(Extracted data begins)

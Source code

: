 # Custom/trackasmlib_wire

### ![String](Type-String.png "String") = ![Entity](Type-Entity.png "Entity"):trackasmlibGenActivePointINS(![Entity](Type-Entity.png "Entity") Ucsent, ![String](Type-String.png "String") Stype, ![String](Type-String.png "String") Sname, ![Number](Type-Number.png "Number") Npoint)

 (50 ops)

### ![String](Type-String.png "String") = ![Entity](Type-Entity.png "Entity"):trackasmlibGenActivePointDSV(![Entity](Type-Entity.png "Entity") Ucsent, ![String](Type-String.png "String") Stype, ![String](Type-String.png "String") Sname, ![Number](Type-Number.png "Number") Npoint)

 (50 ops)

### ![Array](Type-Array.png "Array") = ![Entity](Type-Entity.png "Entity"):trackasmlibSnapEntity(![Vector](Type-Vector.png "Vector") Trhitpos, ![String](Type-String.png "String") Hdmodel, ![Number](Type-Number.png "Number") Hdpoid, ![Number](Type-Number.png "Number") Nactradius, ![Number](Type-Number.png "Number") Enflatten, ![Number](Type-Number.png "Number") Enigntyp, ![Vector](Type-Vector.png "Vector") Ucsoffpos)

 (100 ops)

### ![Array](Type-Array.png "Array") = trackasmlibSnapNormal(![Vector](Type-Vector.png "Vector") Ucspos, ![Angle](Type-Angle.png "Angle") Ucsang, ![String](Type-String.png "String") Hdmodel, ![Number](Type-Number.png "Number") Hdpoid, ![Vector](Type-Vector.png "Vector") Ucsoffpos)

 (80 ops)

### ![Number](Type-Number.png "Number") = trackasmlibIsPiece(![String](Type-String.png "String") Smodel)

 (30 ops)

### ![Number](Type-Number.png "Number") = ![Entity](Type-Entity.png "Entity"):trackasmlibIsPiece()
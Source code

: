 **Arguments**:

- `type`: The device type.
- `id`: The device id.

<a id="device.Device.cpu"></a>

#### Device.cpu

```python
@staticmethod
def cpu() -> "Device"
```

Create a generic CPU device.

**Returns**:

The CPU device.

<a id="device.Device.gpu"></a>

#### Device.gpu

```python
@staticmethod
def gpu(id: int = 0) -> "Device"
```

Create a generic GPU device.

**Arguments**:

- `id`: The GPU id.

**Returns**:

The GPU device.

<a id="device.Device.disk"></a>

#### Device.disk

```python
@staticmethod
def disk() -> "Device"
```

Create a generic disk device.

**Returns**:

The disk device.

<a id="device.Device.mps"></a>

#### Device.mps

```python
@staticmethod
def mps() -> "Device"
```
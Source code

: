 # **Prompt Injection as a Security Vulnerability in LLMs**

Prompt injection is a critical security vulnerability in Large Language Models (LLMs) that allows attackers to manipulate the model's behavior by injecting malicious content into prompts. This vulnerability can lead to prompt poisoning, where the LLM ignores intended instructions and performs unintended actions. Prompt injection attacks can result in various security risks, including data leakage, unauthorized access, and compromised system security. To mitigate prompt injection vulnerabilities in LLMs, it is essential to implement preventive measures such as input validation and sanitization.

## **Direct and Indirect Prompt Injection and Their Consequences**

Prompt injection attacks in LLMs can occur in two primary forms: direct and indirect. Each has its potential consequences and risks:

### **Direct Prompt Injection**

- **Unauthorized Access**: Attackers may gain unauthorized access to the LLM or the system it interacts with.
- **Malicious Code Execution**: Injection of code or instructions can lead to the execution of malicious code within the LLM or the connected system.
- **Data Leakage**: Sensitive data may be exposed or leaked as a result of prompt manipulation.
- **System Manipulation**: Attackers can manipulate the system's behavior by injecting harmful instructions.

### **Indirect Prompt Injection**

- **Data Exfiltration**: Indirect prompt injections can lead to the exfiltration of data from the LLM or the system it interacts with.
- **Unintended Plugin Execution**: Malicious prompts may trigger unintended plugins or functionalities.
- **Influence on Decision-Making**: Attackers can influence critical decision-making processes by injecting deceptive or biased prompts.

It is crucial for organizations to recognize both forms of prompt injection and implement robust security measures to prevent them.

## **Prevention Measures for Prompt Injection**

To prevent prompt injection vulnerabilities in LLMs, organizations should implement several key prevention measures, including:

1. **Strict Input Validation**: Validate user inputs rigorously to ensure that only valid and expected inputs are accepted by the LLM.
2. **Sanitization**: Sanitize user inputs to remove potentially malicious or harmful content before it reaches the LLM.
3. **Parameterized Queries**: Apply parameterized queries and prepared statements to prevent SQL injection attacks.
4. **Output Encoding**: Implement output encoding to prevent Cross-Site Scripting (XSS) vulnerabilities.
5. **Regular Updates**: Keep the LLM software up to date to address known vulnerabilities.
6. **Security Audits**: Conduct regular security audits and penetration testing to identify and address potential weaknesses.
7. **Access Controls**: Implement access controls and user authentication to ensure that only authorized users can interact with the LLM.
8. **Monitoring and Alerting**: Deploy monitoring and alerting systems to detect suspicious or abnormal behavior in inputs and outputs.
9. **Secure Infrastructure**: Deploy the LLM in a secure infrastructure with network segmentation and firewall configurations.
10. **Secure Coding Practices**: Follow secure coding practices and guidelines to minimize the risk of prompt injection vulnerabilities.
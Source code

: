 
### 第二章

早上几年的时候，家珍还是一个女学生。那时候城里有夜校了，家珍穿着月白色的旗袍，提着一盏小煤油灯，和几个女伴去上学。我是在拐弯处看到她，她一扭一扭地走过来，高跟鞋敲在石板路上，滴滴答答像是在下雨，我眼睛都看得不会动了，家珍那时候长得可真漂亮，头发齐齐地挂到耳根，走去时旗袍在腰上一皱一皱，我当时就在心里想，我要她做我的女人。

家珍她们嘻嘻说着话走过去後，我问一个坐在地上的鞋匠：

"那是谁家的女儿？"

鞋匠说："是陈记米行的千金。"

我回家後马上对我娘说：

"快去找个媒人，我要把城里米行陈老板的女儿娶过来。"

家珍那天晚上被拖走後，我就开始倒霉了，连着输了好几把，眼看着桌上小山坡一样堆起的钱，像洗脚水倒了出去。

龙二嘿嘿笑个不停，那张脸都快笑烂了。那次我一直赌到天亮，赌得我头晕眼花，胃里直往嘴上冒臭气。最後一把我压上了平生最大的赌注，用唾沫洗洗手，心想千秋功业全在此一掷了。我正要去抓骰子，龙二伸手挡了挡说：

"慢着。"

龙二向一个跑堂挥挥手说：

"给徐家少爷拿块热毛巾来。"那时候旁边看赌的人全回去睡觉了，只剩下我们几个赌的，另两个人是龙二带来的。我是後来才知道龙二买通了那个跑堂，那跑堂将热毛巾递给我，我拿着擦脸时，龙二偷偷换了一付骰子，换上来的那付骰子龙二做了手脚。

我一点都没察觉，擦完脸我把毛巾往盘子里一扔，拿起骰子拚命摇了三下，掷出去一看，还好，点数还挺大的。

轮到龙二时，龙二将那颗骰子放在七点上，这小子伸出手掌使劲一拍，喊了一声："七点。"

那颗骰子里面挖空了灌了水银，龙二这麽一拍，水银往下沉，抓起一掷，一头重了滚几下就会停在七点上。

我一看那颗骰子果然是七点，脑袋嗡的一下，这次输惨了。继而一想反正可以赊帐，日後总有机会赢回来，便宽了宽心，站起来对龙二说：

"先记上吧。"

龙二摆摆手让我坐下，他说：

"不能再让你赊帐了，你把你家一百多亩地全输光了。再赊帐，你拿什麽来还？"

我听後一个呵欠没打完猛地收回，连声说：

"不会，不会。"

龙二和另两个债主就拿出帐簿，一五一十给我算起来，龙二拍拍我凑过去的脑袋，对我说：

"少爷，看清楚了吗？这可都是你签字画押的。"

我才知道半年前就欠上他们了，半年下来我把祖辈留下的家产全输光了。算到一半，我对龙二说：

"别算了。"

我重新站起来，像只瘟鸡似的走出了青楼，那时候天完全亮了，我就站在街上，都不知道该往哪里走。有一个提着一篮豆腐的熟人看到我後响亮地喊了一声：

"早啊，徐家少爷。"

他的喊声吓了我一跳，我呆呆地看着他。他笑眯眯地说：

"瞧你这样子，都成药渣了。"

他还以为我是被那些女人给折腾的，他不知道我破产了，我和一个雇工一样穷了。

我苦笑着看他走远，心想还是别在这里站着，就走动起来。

(Extracted data ends)

What you need to do =
Please transcribe exactly the lines above from the line that has "- **Malicious Code" up to and including the line that has "It is crucial"; no other line belongs in the answer.

Solution to the exercise =
- **Malicious Code Execution**: Injection of code or instructions can lead to the execution of malicious code within the LLM or the connected system.
- **Data Leakage**: Sensitive data may be exposed or leaked as a result of prompt manipulation.
- **System Manipulation**: Attackers can manipulate the system's behavior by injecting harmful instructions.

### **Indirect Prompt Injection**

- **Data Exfiltration**: Indirect prompt injections can lead to the exfiltration of data from the LLM or the system it interacts with.
- **Unintended Plugin Execution**: Malicious prompts may trigger unintended plugins or functionalities.
- **Influence on Decision-Making**: Attackers can influence critical decision-making processes by injecting deceptive or biased prompts.

It is crucial for organizations to recognize both forms of prompt injection and implement robust security measures to prevent them.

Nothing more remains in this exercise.